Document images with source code
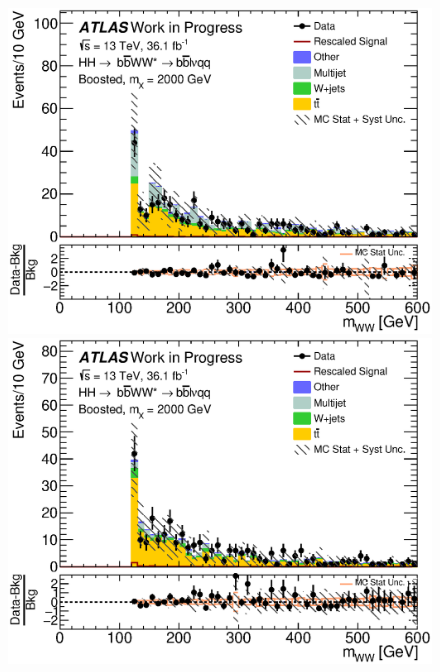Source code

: \newpage
\begin{figure}[H]
\begin{center}
\includegraphics[scale=0.33]{figures/kinplots/C_2tag_mbbcr_elec_presel_met50_WWMass}
\includegraphics[scale=0.33]{figures/kinplots/C_2tag_mbbcr_muon_presel_met50_WWMass}\\

\end{center}
\end{figure}

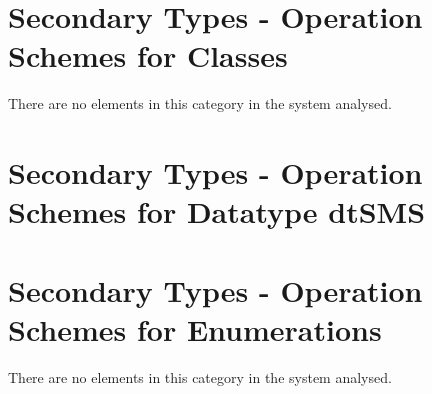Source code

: 

\section{Secondary Types - Operation Schemes for Classes}
There are no elements in this category in the system analysed.






\section{Secondary Types - Operation Schemes for Datatype dtSMS} 
\label{OM-CM-STDataType-dtSMS}



\section{Secondary Types - Operation Schemes for Enumerations}
There are no elements in this category in the system analysed.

## Work order
Your answer is to contain exactly the lines from the one holding "Schemes for Datatype" to the end of the entries, with no other line.

## Result of the task
\section{Secondary Types - Operation Schemes for Datatype dtSMS} 
\label{OM-CM-STDataType-dtSMS}



\section{Secondary Types - Operation Schemes for Enumerations}
There are no elements in this category in the system analysed.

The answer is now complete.